CME Group Starts 2026 With Record January Trading Volumes

CME Group kicked off 2026 with its strongest January on record, as trading volumes surged across nearly every major asset class.
- January set a new record for CME Group, with average daily volume up 15% year over year.
- Interest-rate futures led activity as markets repositioned around policy expectations.
- Metals and crypto saw the fastest growth, driven by heavy demand for micro contracts.
- International trading volumes continued to rise, especially across Europe and Asia.
Average daily volume reached 29.6 million contracts, up 15% from a year earlier and well above the previous January high set in 2025, signaling intense demand for hedging and risk management tools at the start of the year.

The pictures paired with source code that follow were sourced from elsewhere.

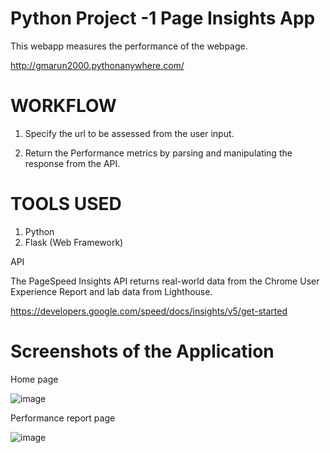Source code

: # Python Project -1 Page Insights App

This webapp measures the performance of the webpage.


http://gmarun2000.pythonanywhere.com/

# WORKFLOW 

1. Specify the url to be assessed from the user input.

2. Return the Performance metrics by parsing and manipulating the response from the API.


# TOOLS USED 

1. Python
2. Flask (Web Framework) 

API 

The PageSpeed Insights API returns real-world data from the Chrome User Experience Report and lab data from Lighthouse.

https://developers.google.com/speed/docs/insights/v5/get-started


# Screenshots of the Application

Home page

![image](https://user-images.githubusercontent.com/52123143/140877508-a33a47f6-2ae8-4a83-ba7f-d9fc94ee8f43.png)


Performance report page

![image](https://user-images.githubusercontent.com/52123143/140877549-0832a01e-c090-42f1-9791-bd1031062fa8.png)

Interest rates dominate early-year positioning
Interest-rate products once again formed the backbone of activity, averaging 13.9 million contracts per day. Trading in US Treasury futures and options remained elevated, while SOFR-linked contracts continued to gain traction as expectations around monetary policy stayed in flux. Short-term rate products tied to the federal funds rate also saw a sharp jump in usage, reflecting active repositioning around the path of rates.

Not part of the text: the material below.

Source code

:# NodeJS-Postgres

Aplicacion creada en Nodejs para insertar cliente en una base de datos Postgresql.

Metals explode as micro contracts take center stage
Metals emerged as one of the fastest-growing segments in January, with average daily volume more than tripling compared to last year. Record activity was recorded across micro-sized gold, silver, and copper futures, underscoring how both institutional and active traders are turning to smaller contracts to fine-tune exposure amid heightened price swings.

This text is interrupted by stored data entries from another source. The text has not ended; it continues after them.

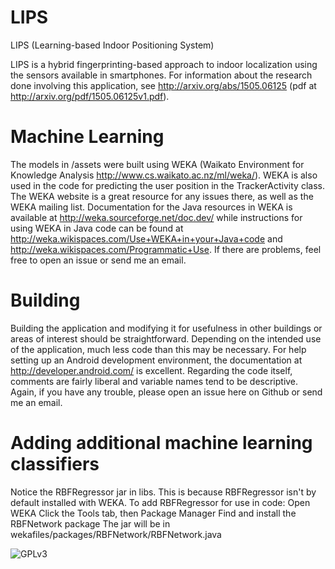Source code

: # LIPS
LIPS (Learning-based Indoor Positioning System)

LIPS is a hybrid fingerprinting-based approach to indoor localization using the sensors available in smartphones. For information about the research done involving this application, see http://arxiv.org/abs/1505.06125 (pdf at http://arxiv.org/pdf/1505.06125v1.pdf).

# Machine Learning
The models in /assets were built using WEKA (Waikato Environment for Knowledge Analysis http://www.cs.waikato.ac.nz/ml/weka/). WEKA is also used in the code for predicting the user position in the TrackerActivity class. The WEKA website is a great resource for any issues there, as well as the WEKA mailing list. Documentation for the Java resources in WEKA is available at http://weka.sourceforge.net/doc.dev/ while instructions for using WEKA in Java code can be found at http://weka.wikispaces.com/Use+WEKA+in+your+Java+code and http://weka.wikispaces.com/Programmatic+Use. If there are problems, feel free to open an issue or send me an email.

# Building
Building the application and modifying it for usefulness in other buildings or areas of interest should be straightforward. Depending on the intended use of the application, much less code than this may be necessary. For help setting up an Android development environment, the documentation at http://developer.android.com/ is excellent. Regarding the code itself, comments are fairly liberal and variable names tend to be descriptive. Again, if you have any trouble, please open an issue here on Github or send me an email.

# Adding additional machine learning classifiers
Notice the RBFRegressor jar in libs. This is because RBFRegressor isn't by default installed with WEKA. To add RBFRegressor for use in code:
Open WEKA
Click the Tools tab, then Package Manager
Find and install the RBFNetwork package
The jar will be in wekafiles/packages/RBFNetwork/RBFNetwork.java

![GPLv3](http://www.gnu.org/graphics/gplv3-127x51.png)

Equity and energy markets show steady expansion
Equity index derivatives posted moderate but consistent growth, with micro E-mini contracts accounting for a large share of total equity index trading. Energy products also delivered solid gains, led by natural gas futures and options, while crude oil options activity rose sharply as traders responded to ongoing shifts in supply dynamics and price volatility.
FX and crypto volumes reflect rising volatility
Foreign exchange derivatives saw renewed momentum, particularly in Japanese yen futures and FX options, pointing to growing currency volatility. Crypto-related products stood out as well, with average daily volume more than doubling year over year. Ether-linked contracts, especially micro-sized versions, recorded strong gains, highlighting sustained demand for regulated digital asset exposure.
Global participation and off-exchange activity climb
Trading outside the US continued to accelerate, with international average daily volume rising to 9.2 million contracts. Growth was strongest in Europe, the Middle East, and Africa, while Asia-Pacific activity posted the fastest percentage increase. Beyond listed derivatives, activity in repo and spot FX markets also increased notably, reinforcing the broader expansion in institutional trading.
Overall, CME Group’s record January suggests that volatility, policy uncertainty, and shifting global liquidity conditions are pushing market participants to rely more heavily on futures and options. The broad-based nature of the volume gains points to a derivatives market that is becoming even more central to how risk is managed across global financial markets.